### TASK
Run through the records and, wherever a line holds the word "máxima", return that line.
##### SOURCE INFORMATION
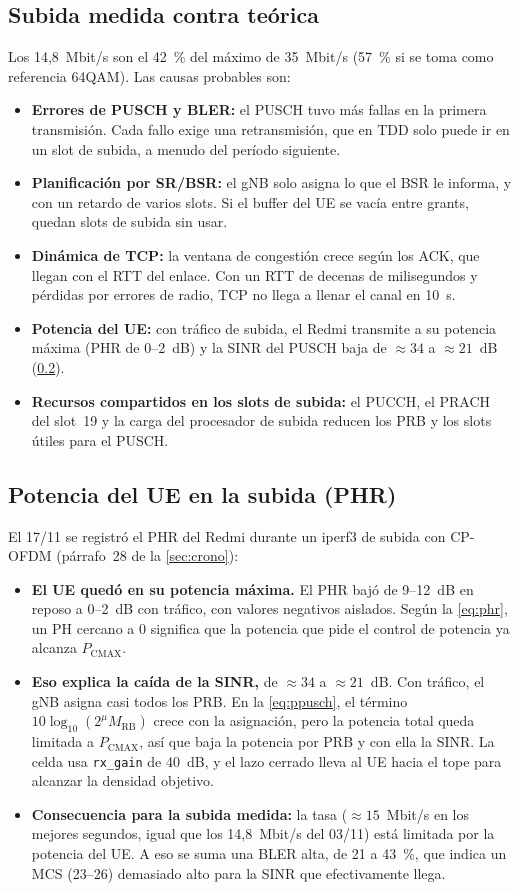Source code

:\subsection{Subida medida contra teórica}
Los 14,8~Mbit/s son el 42~\% del máximo de 35~Mbit/s (57~\% si se toma como referencia 64QAM). Las causas probables son:
\begin{itemize}
  \item \textbf{Errores de PUSCH y BLER:} el PUSCH tuvo más fallas en la primera transmisión. Cada fallo exige una retransmisión, que en TDD solo puede ir en un slot de subida, a menudo del período siguiente.
  \item \textbf{Planificación por SR/BSR:} el gNB solo asigna lo que el BSR le informa, y con un retardo de varios slots. Si el buffer del UE se vacía entre grants, quedan slots de subida sin usar.
  \item \textbf{Dinámica de TCP:} la ventana de congestión crece según los ACK, que llegan con el RTT del enlace. Con un RTT de decenas de milisegundos y pérdidas por errores de radio, TCP no llega a llenar el canal en 10~s.
  \item \textbf{Potencia del UE:} con tráfico de subida, el Redmi transmite a su potencia máxima (PHR de 0--2~dB) y la SINR del PUSCH baja de $\approx 34$ a $\approx 21$~dB (\cref{sec:phr_medido}).
  \item \textbf{Recursos compartidos en los slots de subida:} el PUCCH, el PRACH del slot~19 y la carga del procesador de subida reducen los PRB y los slots útiles para el PUSCH.
\end{itemize}

\subsection{Potencia del UE en la subida (PHR)}\label{sec:phr_medido}
El 17/11 se registró el PHR del Redmi durante un iperf3 de subida con CP-OFDM (párrafo~28 de la \cref{sec:crono}):
\begin{itemize}
  \item \textbf{El UE quedó en su potencia máxima.} El PHR bajó de 9--12~dB en reposo a 0--2~dB con tráfico, con valores negativos aislados. Según la \cref{eq:phr}, un PH cercano a 0 significa que la potencia que pide el control de potencia ya alcanza $P_\text{CMAX}$.
  \item \textbf{Eso explica la caída de la SINR,} de $\approx 34$ a $\approx 21$~dB. Con tráfico, el gNB asigna casi todos los PRB. En la \cref{eq:ppusch}, el término $10\log_{10}(2^\mu M_\text{RB})$ crece con la asignación, pero la potencia total queda limitada a $P_\text{CMAX}$, así que baja la potencia por PRB y con ella la SINR. La celda usa \texttt{rx\_gain} de 40~dB, y el lazo cerrado lleva al UE hacia el tope para alcanzar la densidad objetivo.
  \item \textbf{Consecuencia para la subida medida:} la tasa ($\approx 15$~Mbit/s en los mejores segundos, igual que los 14,8~Mbit/s del 03/11) está limitada por la potencia del UE. A eso se suma una BLER alta, de 21 a 43~\%, que indica un MCS (23--26) demasiado alto para la SINR que efectivamente llega.
\end{itemize}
##########
### RESPONSE BELOW
  \item \textbf{Potencia del UE:} con tráfico de subida, el Redmi transmite a su potencia máxima (PHR de 0--2~dB) y la SINR del PUSCH baja de $\approx 34$ a $\approx 21$~dB (\cref{sec:phr_medido}).
  \item \textbf{El UE quedó en su potencia máxima.} El PHR bajó de 9--12~dB en reposo a 0--2~dB con tráfico, con valores negativos aislados. Según la \cref{eq:phr}, un PH cercano a 0 significa que la potencia que pide el control de potencia ya alcanza $P_\text{CMAX}$.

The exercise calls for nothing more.